Other dialogue partners include Egypt and Qatar, two countries that have for years been within the U.S. sphere of influence. Iran is also expected to become a full member by the end of the year. As part of the security component of the group, SCO members will be conducting a joint "counter-terrorism exercise" in the Chelyabinsk region of Russia in August.
Atlantic Council fellow Jonathan Fulton said of the SCO, "By engaging with these U.S. rivals, it really does seem like this multipolarity is in full-bore here now."
Riyadh's decision to join the bloc comes 3 months after Chinese leader Xi Jinping visited the kingdom and days after state-owned Saudi Aramco announced that it will be building a $10 billion refinery and China and will acquire a 10 percent stake in a leading Chinese refinery.
China also recently brokered a rapprochement between longtime rivals in the Middle East, Saudi Arabia, and Iran. The two countries have agreed to fully restore previously severed diplomatic relations and to reopen embassies. Riyadh credited China for serving as a "bridge" that made the agreement possible and has also led to a Saudi king inviting an Iranian president to the kingdom for the first time in 25 years. Xi also noted that the dialogue between the two countries will "play a major role in strengthening regional unity and cooperation."
Iran is not the only country the Saudi government is repairing ties with Riyadh is on the verge of restoring diplomatic relations with the Syrian government, which had been targeted for regime change by the U.S. with heavy Saudi support. U.S. soldiers still remain stationed in parts of Syria.
Beijing's budding relationships with many of these countries signal a shift in global power away from the U.S. and heavily in China's favor.
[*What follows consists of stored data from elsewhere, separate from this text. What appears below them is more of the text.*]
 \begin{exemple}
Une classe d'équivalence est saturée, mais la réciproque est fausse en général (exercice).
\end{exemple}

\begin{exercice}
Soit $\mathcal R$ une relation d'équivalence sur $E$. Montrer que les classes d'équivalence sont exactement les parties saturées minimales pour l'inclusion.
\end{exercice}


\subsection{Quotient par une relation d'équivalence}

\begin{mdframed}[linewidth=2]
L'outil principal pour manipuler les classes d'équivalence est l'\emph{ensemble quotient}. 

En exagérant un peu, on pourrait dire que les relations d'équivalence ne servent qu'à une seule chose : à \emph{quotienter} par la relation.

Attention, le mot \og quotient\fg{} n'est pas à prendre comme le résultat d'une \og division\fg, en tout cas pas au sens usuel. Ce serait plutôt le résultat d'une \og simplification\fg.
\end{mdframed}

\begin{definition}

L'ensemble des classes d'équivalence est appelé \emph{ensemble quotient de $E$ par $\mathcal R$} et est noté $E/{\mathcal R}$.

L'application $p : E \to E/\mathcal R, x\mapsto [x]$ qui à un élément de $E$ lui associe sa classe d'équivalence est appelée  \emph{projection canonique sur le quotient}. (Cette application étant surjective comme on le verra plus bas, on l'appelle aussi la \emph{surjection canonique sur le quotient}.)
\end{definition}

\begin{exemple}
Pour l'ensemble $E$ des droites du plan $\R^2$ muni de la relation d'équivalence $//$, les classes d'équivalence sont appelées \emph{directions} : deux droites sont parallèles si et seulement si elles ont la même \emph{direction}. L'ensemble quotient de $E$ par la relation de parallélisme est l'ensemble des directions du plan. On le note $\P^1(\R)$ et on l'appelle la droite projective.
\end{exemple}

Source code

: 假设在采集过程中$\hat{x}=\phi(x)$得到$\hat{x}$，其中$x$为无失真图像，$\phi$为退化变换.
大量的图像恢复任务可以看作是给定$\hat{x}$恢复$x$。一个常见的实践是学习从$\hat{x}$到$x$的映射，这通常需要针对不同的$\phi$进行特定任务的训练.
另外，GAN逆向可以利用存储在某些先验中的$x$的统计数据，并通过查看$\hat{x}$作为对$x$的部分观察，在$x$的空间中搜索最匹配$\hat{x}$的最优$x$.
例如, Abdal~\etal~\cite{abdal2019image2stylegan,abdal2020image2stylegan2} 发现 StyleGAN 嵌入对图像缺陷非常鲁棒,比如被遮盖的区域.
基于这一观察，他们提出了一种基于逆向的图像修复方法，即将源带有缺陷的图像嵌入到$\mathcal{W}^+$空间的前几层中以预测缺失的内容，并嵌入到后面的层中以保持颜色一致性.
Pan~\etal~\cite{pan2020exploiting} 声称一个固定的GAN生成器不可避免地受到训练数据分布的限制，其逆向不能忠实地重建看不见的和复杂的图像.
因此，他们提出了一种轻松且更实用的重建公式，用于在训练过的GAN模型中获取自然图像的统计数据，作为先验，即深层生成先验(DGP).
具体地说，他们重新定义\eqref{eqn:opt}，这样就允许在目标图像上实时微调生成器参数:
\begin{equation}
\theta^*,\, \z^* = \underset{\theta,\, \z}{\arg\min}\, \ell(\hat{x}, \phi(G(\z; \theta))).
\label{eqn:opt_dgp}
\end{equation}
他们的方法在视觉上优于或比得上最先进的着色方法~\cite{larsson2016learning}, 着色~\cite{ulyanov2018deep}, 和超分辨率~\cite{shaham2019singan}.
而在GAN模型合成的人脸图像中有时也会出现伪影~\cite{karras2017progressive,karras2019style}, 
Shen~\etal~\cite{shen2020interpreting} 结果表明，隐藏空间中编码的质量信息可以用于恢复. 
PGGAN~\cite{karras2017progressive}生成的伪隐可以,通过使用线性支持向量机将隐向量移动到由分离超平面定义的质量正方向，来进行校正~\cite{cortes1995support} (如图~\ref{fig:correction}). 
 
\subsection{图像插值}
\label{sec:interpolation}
It is setting the stage for the next phase of de-dollarization, which is a burgeoning trend that could cause the collapse of a primary cornerstone of America's power in the world.
Meanwhile, U.S. officials have warned Washington's Middle Eastern allies that some forms of cooperation the countries are forming with China could alter their standing with the U.S. However, in another blow to the United States' global influence, few, if any, Middle Eastern leaders seem to be listening.